▶ **WHAT IS BEING ASKED**
Across all of the records below, determine the number of lines containing the string "cannot"; reply with that number only.
──────── GIVEN INFORMATION ────────
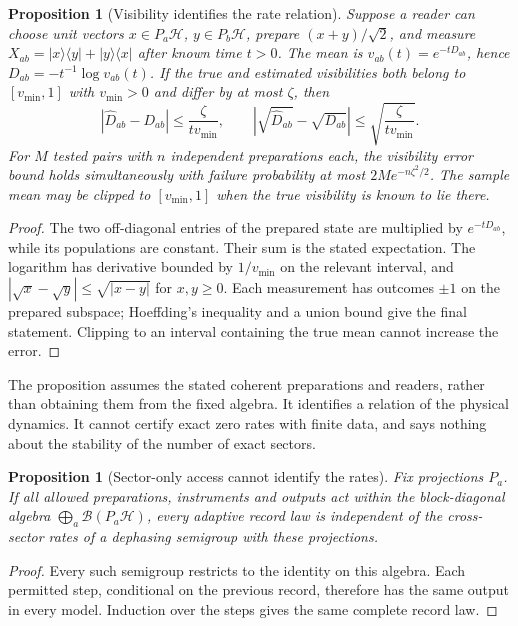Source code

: \documentclass[12pt,a4paper]{article}
\newtheorem{proposition}[theorem]{Proposition}
\begin{document}
\begin{proposition}[Visibility identifies the rate relation]
\label{prop:rate-identification}
Suppose a reader can choose unit vectors $x\in P_a\mathcal H$,
$y\in P_b\mathcal H$, prepare $(x+y)/\sqrt2$, and measure
$X_{ab}=|x\rangle\langle y|+|y\rangle\langle x|$ after known time
$t>0$. The mean is $v_{ab}(t)=e^{-tD_{ab}}$, hence
$D_{ab}=-t^{-1}\log v_{ab}(t)$.
If the true and estimated visibilities both belong to
$[v_{\min},1]$ with $v_{\min}>0$ and differ by at most $\zeta$, then
\[
 |\widehat D_{ab}-D_{ab}|\le\frac{\zeta}{tv_{\min}},\qquad
 |\sqrt{\widehat D_{ab}}-\sqrt{D_{ab}}|
 \le\sqrt{\frac{\zeta}{tv_{\min}}}.
\]
For $M$ tested pairs with $n$ independent preparations each, the
visibility error bound holds simultaneously with failure probability
at most $2M e^{-n\zeta^2/2}$. The sample mean may be clipped to
$[v_{\min},1]$ when the true visibility is known to lie there.
\end{proposition}

\begin{proof}
The two off-diagonal entries of the prepared state are multiplied
by $e^{-tD_{ab}}$, while its populations are constant. Their sum is
the stated expectation. The logarithm has derivative bounded by
$1/v_{\min}$ on the relevant interval, and
$|\sqrt{x}-\sqrt{y}|\le\sqrt{|x-y|}$ for $x,y\ge0$.
Each measurement has outcomes $\pm1$ on the prepared subspace;
Hoeffding's inequality and a union bound give the final statement.
Clipping to an interval containing the true mean cannot increase
the error.
\end{proof}

The proposition assumes the stated coherent preparations and
readers, rather than obtaining them from the fixed algebra.
It identifies a relation of the physical dynamics. It cannot
certify exact zero rates with finite data, and says nothing about
the stability of the number of exact sectors.

\begin{proposition}[Sector-only access cannot identify the rates]
\label{prop:sector-blindness}
Fix projections $P_a$. If all allowed preparations, instruments and
outputs act within the block-diagonal algebra
$\bigoplus_a\mathcal B(P_a\mathcal H)$, every adaptive record law is
independent of the cross-sector rates of a dephasing semigroup
with these projections.
\end{proposition}
\begin{proof}
Every such semigroup restricts to the identity on this algebra.
Each permitted step, conditional on the previous record, therefore
has the same output in every model. Induction over the steps gives
the same complete record law.
\end{proof}
\end{document}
────────
▶ **TASK OUTPUT**
3